I’ve come back to The Killing by way of its recent 4K upgrade from the folks at Kino over the pond. I last watched the film back in 2016. I have to confess, watching it again my memory of it was pretty fuzzy- I remembered the overall plot and some of the cast, but specifics, and indeed the ending, escaped me completely. To some extent it was rather like watching the film for the first time.
Which was nice, but worrying- I used to have such an excellent memory for films; I’d usually remember most everything. Maybe its just me getting older – hope this isn’t how dementia starts- but I rather suspect its a case of just watching too many films over the past few years. In some ways we’re living in a film buff’s paradise, the access we have to films these days, whether it be films we have collected on disc, or stream on the various platforms. Back in the 1970s we were at the whim of terrestrial schedulers on three networks so only watched films when we could, which increased the rarity and sense of occasion (I still recall the Jaws network premiere, and that of Star Wars and Alien, quite vividly, and movie seasons over Christmas holidays just made the festive seasons more special). Those were the bad old days, certainly, but nonetheless films seemed to have much more of a value back then. I suppose watching fewer films, they stuck in your memory more too.
But now, they almost seem to blur into each other- certainly some film noir, of which I have watched an awful lot of over the past few years. I suppose it inevitable when they share so many narrative and visual tropes and character archetypes. Alarming though, that I’d forgotten so much of this film. Maybe this blog should revert to its original purpose back from its Film Journal days, serving as a diary of viewing- not that this blog really ever diverted away from too much (though I have stopped compiling monthly/annual lists of the films). But whatever next? Index cards next to each disc on the shelf?
Because to be sure, someone who professes to be a film buff shouldn’t be forgetting details of films as exquisite as The Killing, one of the definitive heist movies and one of the best examples of a perfect film noir. Its a taut, gripping story about flawed characters, depicted by brilliant actors in memorable performances. Did I say memorable? Hmmm. Well, to be fair, while I’d forgotten so much of the film, I’d not forgotten the likes of Sterling Hayden here- what a gritty, convincing turn.
Kubrick’s third directorial effort and widely considered his first ‘proper’ film, The Killing is absolutely amazing and, dare I suggest, one of his best. Its certainly a film for people who don’t profess to like Kubrick’s filmography- it lacks his full ‘auteur’ stamp, as he didn’t have the complete control he would soon have following Paths of Glory and Spartacus; The Killing is more routine, more accessible compared to how inscrutable some of his films can seem.
That being said, its tricky to describe The Killing as routine- it certainly makes demands upon its audience, with a chronology-shifting narrative in which it moves forwards and backwards in time depending upon each characters involvement in the heist. It’s helped somewhat by a voice-over which is pretty wonderful but was, I suspect, possibly a studio-mandated element to help steer viewers along.
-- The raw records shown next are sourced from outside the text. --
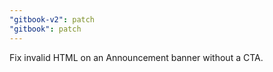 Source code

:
 ```yaml
---
"gitbook-v2": patch
"gitbook": patch
---
```


Fix invalid HTML on an Announcement banner without a CTA.

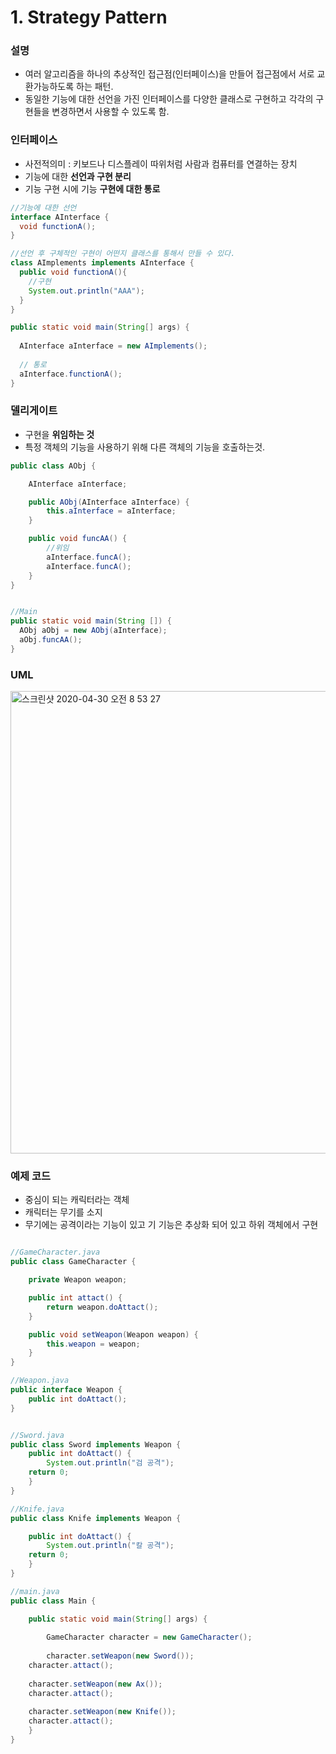 # 1. Strategy Pattern
### 설명
- 여러 알고리즘을 하나의 추상적인 접근점(인터페이스)을 만들어 접근점에서 서로 교환가능하도록 하는 패턴.
- 동일한 기능에 대한 선언을 가진 인터페이스를 다양한 클래스로 구현하고 각각의 구현들을 변경하면서 사용할 수 있도록 함.
### 인터페이스
- 사전적의미 : 키보드나 디스플레이 따위처럼 사람과 컴퓨터를 연결하는 장치
- 기능에 대한 **선언과 구현 분리** 
- 기능 구현 시에 기능 **구현에 대한 통로**
```java
//기능에 대한 선언
interface AInterface {
  void functionA();
} 

//선언 후 구체적인 구현이 어떤지 클래스를 통해서 만들 수 있다.
class AImplements implements AInterface {
  public void functionA(){
    //구현
    System.out.println("AAA");
  }
}

public static void main(String[] args) {
	
  AInterface aInterface = new AImplements();
  
  // 통로
  aInterface.functionA(); 
}
```
### 델리게이트
- 구현을 **위임하는 것**
- 특정 객체의 기능을 사용하기 위해 다른 객체의 기능을 호출하는것.
```java
public class AObj {

    AInterface aInterface;

    public AObj(AInterface aInterface) {
        this.aInterface = aInterface;
    }

    public void funcAA() {
    	//위임 
        aInterface.funcA();
        aInterface.funcA();
    }
}


//Main
public static void main(String []) {
  AObj aObj = new AObj(aInterface);
  aObj.funcAA();
}
```

### UML
<img width="740" alt="스크린샷 2020-04-30 오전 8 53 27" src="https://user-images.githubusercontent.com/38370976/80658198-76d13f00-8ac0-11ea-985f-6b0282119f04.png">


### 예제 코드
- 중심이 되는 캐릭터라는 객체
- 캐릭터는 무기를 소지
- 무기에는 공격이라는 기능이 있고 기 기능은 추상화 되어 있고 하위 객체에서 구현

```java

//GameCharacter.java
public class GameCharacter {

    private Weapon weapon;

    public int attact() {
        return weapon.doAttact();
    }

    public void setWeapon(Weapon weapon) {
        this.weapon = weapon;
    }
}

//Weapon.java
public interface Weapon {
    public int doAttact();
}


//Sword.java
public class Sword implements Weapon {
    public int doAttact() {
        System.out.println("검 공격");
	return 0;
    }
}

//Knife.java
public class Knife implements Weapon {

    public int doAttact() {
        System.out.println("칼 공격");
	return 0;
    }
}

//main.java
public class Main {

    public static void main(String[] args) {
		
        GameCharacter character = new GameCharacter();
		
        character.setWeapon(new Sword());
	character.attact();
		
	character.setWeapon(new Ax());
	character.attact();
		
	character.setWeapon(new Knife());
	character.attact();
    }	
}

```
When I last watched The Killing in 2016, I hadn’t been aware even of the existence of Vince Edwards’ later noir, Murder by Contract, which I watched last year as part of Indicator’s Columbia Noir line of boxsets and which proved to be one of the best films I watched last year (so good was it, indeed, that I watched it twice). So anyway, back in 2016, Edwards was just another face- this time around, I immediately recognised him and enjoyed, again, another of his performances. Naturally Edwards will always be more remembered for his massively popular Ben Casey tv show of the 1960s but I think he’s brilliant in The Killing, Murder by Contract and City of Fear in which he has this weird charisma with the camera (and inevitably the on-screen ladies) that only certain actors destined to be stars have. So if my memory really does go south there will be index cards for Vince Edwards dotted around my shelves of Blu-rays.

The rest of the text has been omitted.